WORK REQUIRED ▸
What lines in the data hold the string "width"? Show them.

EXERCISE INPUT ▸
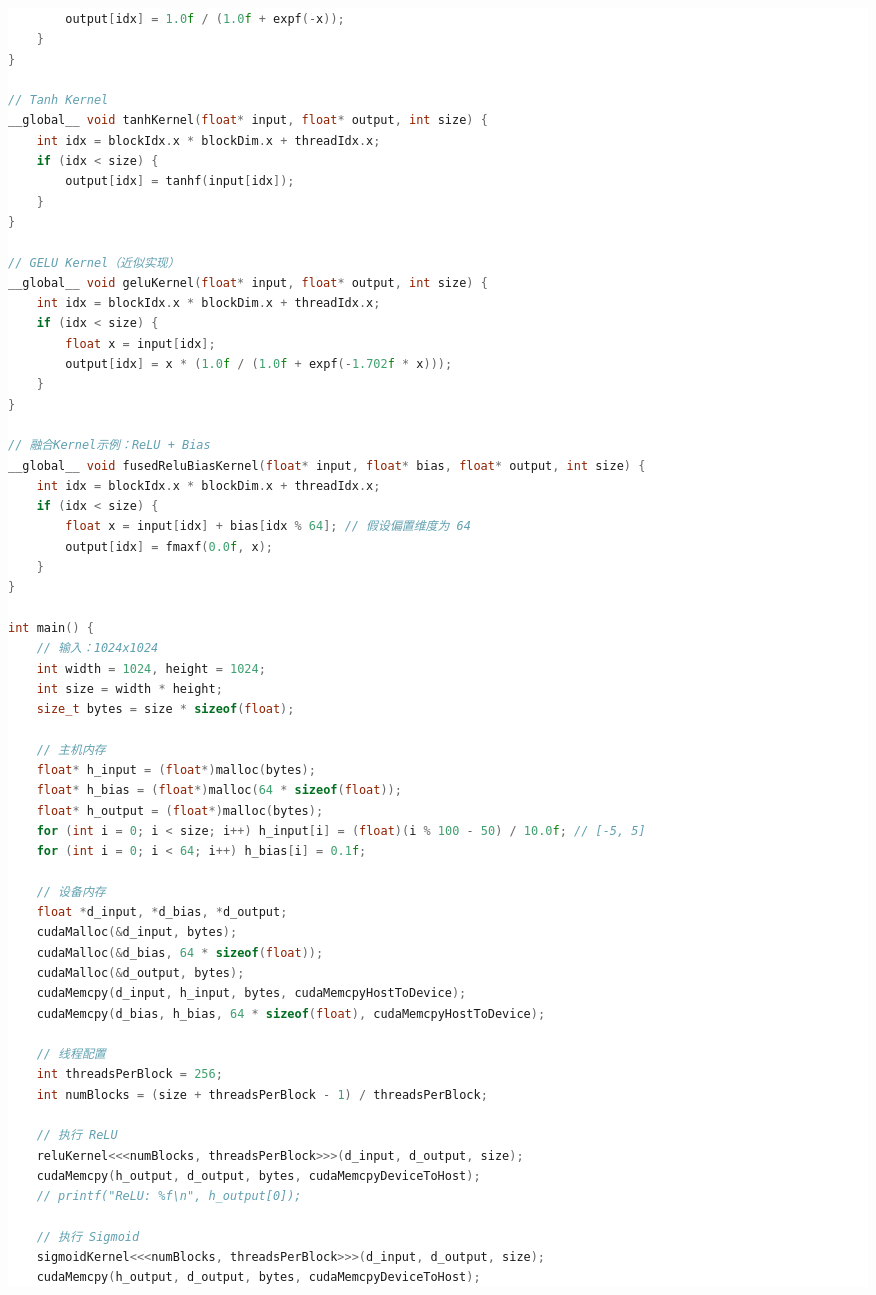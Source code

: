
 ```c++
        output[idx] = 1.0f / (1.0f + expf(-x));
    }
}

// Tanh Kernel
__global__ void tanhKernel(float* input, float* output, int size) {
    int idx = blockIdx.x * blockDim.x + threadIdx.x;
    if (idx < size) {
        output[idx] = tanhf(input[idx]);
    }
}

// GELU Kernel（近似实现）
__global__ void geluKernel(float* input, float* output, int size) {
    int idx = blockIdx.x * blockDim.x + threadIdx.x;
    if (idx < size) {
        float x = input[idx];
        output[idx] = x * (1.0f / (1.0f + expf(-1.702f * x)));
    }
}

// 融合Kernel示例：ReLU + Bias
__global__ void fusedReluBiasKernel(float* input, float* bias, float* output, int size) {
    int idx = blockIdx.x * blockDim.x + threadIdx.x;
    if (idx < size) {
        float x = input[idx] + bias[idx % 64]; // 假设偏置维度为 64
        output[idx] = fmaxf(0.0f, x);
    }
}

int main() {
    // 输入：1024x1024
    int width = 1024, height = 1024;
    int size = width * height;
    size_t bytes = size * sizeof(float);

    // 主机内存
    float* h_input = (float*)malloc(bytes);
    float* h_bias = (float*)malloc(64 * sizeof(float));
    float* h_output = (float*)malloc(bytes);
    for (int i = 0; i < size; i++) h_input[i] = (float)(i % 100 - 50) / 10.0f; // [-5, 5]
    for (int i = 0; i < 64; i++) h_bias[i] = 0.1f;

    // 设备内存
    float *d_input, *d_bias, *d_output;
    cudaMalloc(&d_input, bytes);
    cudaMalloc(&d_bias, 64 * sizeof(float));
    cudaMalloc(&d_output, bytes);
    cudaMemcpy(d_input, h_input, bytes, cudaMemcpyHostToDevice);
    cudaMemcpy(d_bias, h_bias, 64 * sizeof(float), cudaMemcpyHostToDevice);

    // 线程配置
    int threadsPerBlock = 256;
    int numBlocks = (size + threadsPerBlock - 1) / threadsPerBlock;

    // 执行 ReLU
    reluKernel<<<numBlocks, threadsPerBlock>>>(d_input, d_output, size);
    cudaMemcpy(h_output, d_output, bytes, cudaMemcpyDeviceToHost);
    // printf("ReLU: %f\n", h_output[0]);

    // 执行 Sigmoid
    sigmoidKernel<<<numBlocks, threadsPerBlock>>>(d_input, d_output, size);
    cudaMemcpy(h_output, d_output, bytes, cudaMemcpyDeviceToHost);
```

TASK RESPONSE ▸
    int width = 1024, height = 1024;
    int size = width * height;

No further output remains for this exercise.